In order to study the parity of a k-colouring, Tutte introduced the notion of a k-colouring complex in 1969. Given a k-colourable graph X, the k-colouring complex Bk(X) is the graph which has all the independent sets which are colour classes of X as its vertices and two vertices A and B in V (Bk(X)) joined by an edge if the colour classes A and B appear together in a k-colouring of X. Subsequently, Fisk proved that the graph Bk(X) is k-colourable and discovered infinite families of graphs for which Bk(Bk(X)) is isomorphic to X. In this thesis, we resolve a question Tutte posed about the 4-colouring complex at one of his final public lectures in 1999. He asked whether the 4-colouring complex of a planar triangulation could have two components in which all colourings have the same parity.
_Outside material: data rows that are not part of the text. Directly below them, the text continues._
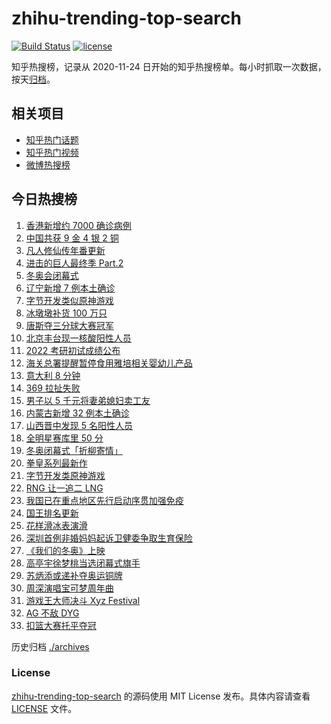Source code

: # zhihu-trending-top-search

[![Build Status](https://github.com/justjavac/zhihu-trending-top-search/workflows/ci/badge.svg?branch=main)](https://github.com/justjavac/zhihu-trending-top-search/actions)
[![license](https://img.shields.io/github/license/justjavac/zhihu-trending-top-search)](https://github.com/justjavac/zhihu-trending-top-search/blob/main/LICENSE)

知乎热搜榜，记录从 2020-11-24 日开始的知乎热搜榜单。每小时抓取一次数据，按天[归档](./archives)。

## 相关项目

- [知乎热门话题](https://github.com/justjavac/zhihu-trending-hot-questions)
- [知乎热门视频](https://github.com/justjavac/zhihu-trending-hot-video)
- [微博热搜榜](https://github.com/justjavac/weibo-trending-hot-search)

## 今日热搜榜

<!-- BEGIN -->
<!-- 最后更新时间 Mon Feb 21 2022 22:13:44 GMT+0800 (China Standard Time) -->

1. [香港新增约 7000 确诊病例](https://www.zhihu.com/search?q=香港疫情)
1. [中国共获 9 金 4 银 2 铜](https://www.zhihu.com/search?q=冬奥会闭幕)
1. [凡人修仙传年番更新](https://www.zhihu.com/search?q=凡人修仙传)
1. [进击的巨人最终季 Part.2](https://www.zhihu.com/search?q=进击的巨人)
1. [冬奥会闭幕式](https://www.zhihu.com/search?q=冬奥会闭幕式)
1. [辽宁新增 7 例本土确诊](https://www.zhihu.com/search?q=辽宁新增)
1. [字节开发类似原神游戏](https://www.zhihu.com/search?q=原神)
1. [冰墩墩补货 100 万只](https://www.zhihu.com/search?q=冰墩墩补货)
1. [唐斯夺三分球大赛冠军](https://www.zhihu.com/search?q=三分球大赛)
1. [北京丰台现一核酸阳性人员](https://www.zhihu.com/search?q=北京丰台)
1. [2022 考研初试成绩公布](https://www.zhihu.com/search?q=考研成绩)
1. [海关总署提醒暂停食用雅培相关婴幼儿产品](https://www.zhihu.com/search?q=雅培)
1. [意大利 8 分钟](https://www.zhihu.com/search?q=意大利八分钟)
1. [369 拉扯失败](https://www.zhihu.com/search?q=tes)
1. [男子以 5 千元将妻弟媳妇卖工友](https://www.zhihu.com/search?q=男子将妻弟媳妇卖给工友)
1. [内蒙古新增 32 例本土确诊](https://www.zhihu.com/search?q=内蒙古新增)
1. [山西晋中发现 5 名阳性人员](https://www.zhihu.com/search?q=山西阳性)
1. [全明星赛库里 50 分](https://www.zhihu.com/search?q=全明星)
1. [冬奥闭幕式「折柳寄情」](https://www.zhihu.com/search?q=折柳寄情)
1. [拳皇系列最新作](https://www.zhihu.com/search?q=拳皇)
1. [字节开发类原神游戏](https://www.zhihu.com/search?q=原神)
1. [RNG 让一追二 LNG](https://www.zhihu.com/search?q=rng)
1. [我国已在重点地区先行启动序贯加强免疫](https://www.zhihu.com/search?q=序贯加强免疫)
1. [国王排名更新](https://www.zhihu.com/search?q=国王排名)
1. [花样滑冰表演滑](https://www.zhihu.com/search?q=表演滑)
1. [深圳首例非婚妈妈起诉卫健委争取生育保险](https://www.zhihu.com/search?q=非婚妈妈争取生育保险)
1. [《我们的冬奥》上映](https://www.zhihu.com/search?q=我们的冬奥)
1. [高亭宇徐梦桃当选闭幕式旗手](https://www.zhihu.com/search?q=闭幕式旗手)
1. [苏炳添或递补夺奥运铜牌](https://www.zhihu.com/search?q=苏炳添)
1. [周深演唱宝可梦周年曲](https://www.zhihu.com/search?q=宝可梦)
1. [游戏王大师决斗 Xyz Festival](https://www.zhihu.com/search?q=游戏王)
1. [AG 不敌 DYG](https://www.zhihu.com/search?q=ag)
1. [扣篮大赛托平夺冠](https://www.zhihu.com/search?q=扣篮大赛)

<!-- END -->

历史归档 [./archives](./archives)

### License

[zhihu-trending-top-search](https://github.com/justjavac/zhihu-trending-top-search)
的源码使用 MIT License 发布。具体内容请查看 [LICENSE](./LICENSE) 文件。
In response, we construct triangulations of the plane whose 4-colouring complexes have arbitrarily many even and odd components. Furthermore, we exhibit an infinite family of 4-connected triangulations of the plane whose 4-colouring complexes have an arbitrarily large number of even components, as well as a number of 5-connected triangulations of the plane whose 4-colouring complexes have at least two components in which all colourings have the same parity. In the later chapters of this thesis, we continue our study of the k-colouring complex, discovering many new infinite families of graphs X for which Bk(Bk(X)) is isomorphic to X. We call these graphs reflexive graphs. Most notably, if G is a 3-edge-colourable, connected, cubic (possibly including half-edges) outerplanar graph, we prove that L(G) is reflexive if and only if G is triangle-free. In order to establish this result, we show how to reduce questions about the reflexivity of a connected graph to questions about the reflexivity of its 2-edge-connected components. Then we determine conditions under which subdividing an edge preserves reflexivity. These two novel theorems are of independent interest. In particular, we apply the latter theorem to prove that theta graphs have reflexive line graphs.